Electronic Avant-Garde, Danger Music
“Circuit Burning” is the creative destruction of the circuits within electronic musical instruments usually through the use of fire or explosives. The sound produced by the collapse and eventual failure is captured, amplified and often recorded. Unlike “circuit bending” where the focus is on enhancing the capabilities of an instrument or toy (and perhaps increasing its value – either financial or aesthetic), the art of “Circuit Burning” centers the act of ruination, subversion and documentation of the final electronic breath. In soe cases, Circuit Burners use electronic looping technology to prolong the final moments of disintegration.
For safety reasons, Circuit Burners generally follow the standard of carrying 2 circuit burner toolkits, each of which consists of a Bernzomatic safety torch, Kidde chemical fire extinguisher, Gerber folding shovel, 3M safety goggles, a pair of Hobart fire safety gloves, a Honda EU1000 generator, an auxiliary circuit breaker and LED safety lights. When performers are recruited to play melting instruments, they are generally outfitted with ZETEX fire proximity suits.
While some electronic instrument manufacturers attempt to maintain “green” practices or levy “e-waste” taxes, none consider the specific demise of their product.

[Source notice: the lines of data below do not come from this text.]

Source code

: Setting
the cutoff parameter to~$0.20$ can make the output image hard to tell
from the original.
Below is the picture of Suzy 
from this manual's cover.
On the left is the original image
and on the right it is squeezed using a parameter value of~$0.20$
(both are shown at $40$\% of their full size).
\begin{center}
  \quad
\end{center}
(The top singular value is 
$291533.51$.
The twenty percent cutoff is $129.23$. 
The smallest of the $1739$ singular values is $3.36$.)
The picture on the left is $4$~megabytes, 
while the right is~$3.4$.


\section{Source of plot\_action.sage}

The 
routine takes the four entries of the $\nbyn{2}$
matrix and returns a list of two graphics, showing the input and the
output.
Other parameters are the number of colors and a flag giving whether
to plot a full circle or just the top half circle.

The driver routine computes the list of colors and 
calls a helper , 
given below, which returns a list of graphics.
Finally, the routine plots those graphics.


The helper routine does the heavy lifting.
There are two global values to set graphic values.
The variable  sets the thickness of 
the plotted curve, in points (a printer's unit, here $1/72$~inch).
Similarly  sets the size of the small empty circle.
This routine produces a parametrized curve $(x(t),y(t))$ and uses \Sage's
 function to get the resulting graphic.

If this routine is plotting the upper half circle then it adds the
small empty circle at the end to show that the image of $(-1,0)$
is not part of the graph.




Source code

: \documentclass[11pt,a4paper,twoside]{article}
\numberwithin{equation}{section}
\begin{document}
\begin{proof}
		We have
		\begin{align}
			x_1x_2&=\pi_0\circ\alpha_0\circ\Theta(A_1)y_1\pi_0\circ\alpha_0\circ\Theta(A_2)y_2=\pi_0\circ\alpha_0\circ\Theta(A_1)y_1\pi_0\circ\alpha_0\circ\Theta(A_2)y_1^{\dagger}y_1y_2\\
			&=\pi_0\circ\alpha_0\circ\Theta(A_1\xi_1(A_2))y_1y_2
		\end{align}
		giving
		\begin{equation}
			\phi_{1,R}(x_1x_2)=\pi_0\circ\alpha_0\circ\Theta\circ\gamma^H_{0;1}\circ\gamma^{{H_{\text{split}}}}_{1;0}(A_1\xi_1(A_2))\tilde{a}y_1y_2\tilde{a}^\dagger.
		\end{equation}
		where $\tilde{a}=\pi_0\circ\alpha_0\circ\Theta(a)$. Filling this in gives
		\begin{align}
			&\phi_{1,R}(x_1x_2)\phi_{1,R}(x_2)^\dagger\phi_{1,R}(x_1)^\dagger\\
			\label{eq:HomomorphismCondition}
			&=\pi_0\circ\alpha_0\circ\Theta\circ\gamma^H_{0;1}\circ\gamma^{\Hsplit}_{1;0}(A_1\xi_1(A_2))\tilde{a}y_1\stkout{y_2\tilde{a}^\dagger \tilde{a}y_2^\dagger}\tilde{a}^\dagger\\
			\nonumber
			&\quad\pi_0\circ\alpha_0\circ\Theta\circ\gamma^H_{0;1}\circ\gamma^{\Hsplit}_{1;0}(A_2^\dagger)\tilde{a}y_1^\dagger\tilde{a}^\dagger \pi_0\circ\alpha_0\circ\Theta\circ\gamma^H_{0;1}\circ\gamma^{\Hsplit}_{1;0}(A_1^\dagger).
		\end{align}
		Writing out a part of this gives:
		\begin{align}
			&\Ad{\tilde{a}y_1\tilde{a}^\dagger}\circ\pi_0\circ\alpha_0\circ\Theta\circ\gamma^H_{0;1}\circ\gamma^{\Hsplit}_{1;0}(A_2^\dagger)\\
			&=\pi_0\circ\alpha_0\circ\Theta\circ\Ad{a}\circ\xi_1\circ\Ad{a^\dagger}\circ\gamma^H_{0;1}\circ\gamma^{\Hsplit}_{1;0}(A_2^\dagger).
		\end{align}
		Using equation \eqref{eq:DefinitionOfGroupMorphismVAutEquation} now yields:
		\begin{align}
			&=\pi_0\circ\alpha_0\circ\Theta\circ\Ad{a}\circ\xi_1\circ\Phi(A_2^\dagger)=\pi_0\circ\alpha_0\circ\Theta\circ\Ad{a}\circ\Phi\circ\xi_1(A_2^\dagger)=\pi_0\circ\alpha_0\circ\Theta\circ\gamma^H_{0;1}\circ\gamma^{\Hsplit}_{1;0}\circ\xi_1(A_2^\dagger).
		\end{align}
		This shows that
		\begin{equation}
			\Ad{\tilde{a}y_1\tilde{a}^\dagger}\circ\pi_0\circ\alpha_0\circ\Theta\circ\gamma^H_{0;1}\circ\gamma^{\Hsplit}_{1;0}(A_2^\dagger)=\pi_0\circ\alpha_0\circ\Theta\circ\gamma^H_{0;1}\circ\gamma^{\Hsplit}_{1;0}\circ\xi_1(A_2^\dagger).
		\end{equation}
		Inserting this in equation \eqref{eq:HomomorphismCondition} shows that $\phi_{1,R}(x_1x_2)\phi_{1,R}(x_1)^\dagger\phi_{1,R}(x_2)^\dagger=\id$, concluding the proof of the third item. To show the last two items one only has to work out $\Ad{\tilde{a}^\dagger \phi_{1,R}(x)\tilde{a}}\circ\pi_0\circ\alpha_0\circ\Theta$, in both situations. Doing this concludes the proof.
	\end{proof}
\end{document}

It is for this reason that Circuit Burners adopt the responsibility for the device’s voice at the end of its life. Not only are experimental sounds created beyond the vision of manufacture, but a platform for discussion on the life and death of machinery is established.
The “Digital Sound Lab Orchestra” has already made a name for itself with its live circuit bending performances. It’s first circuit burning sound installation piece “Das Todesröcheln Der Orgel” was curated by Trevor Henthorn and version 1.0 was presented at The Unusual Encounter Experimental Arts Festival 2011.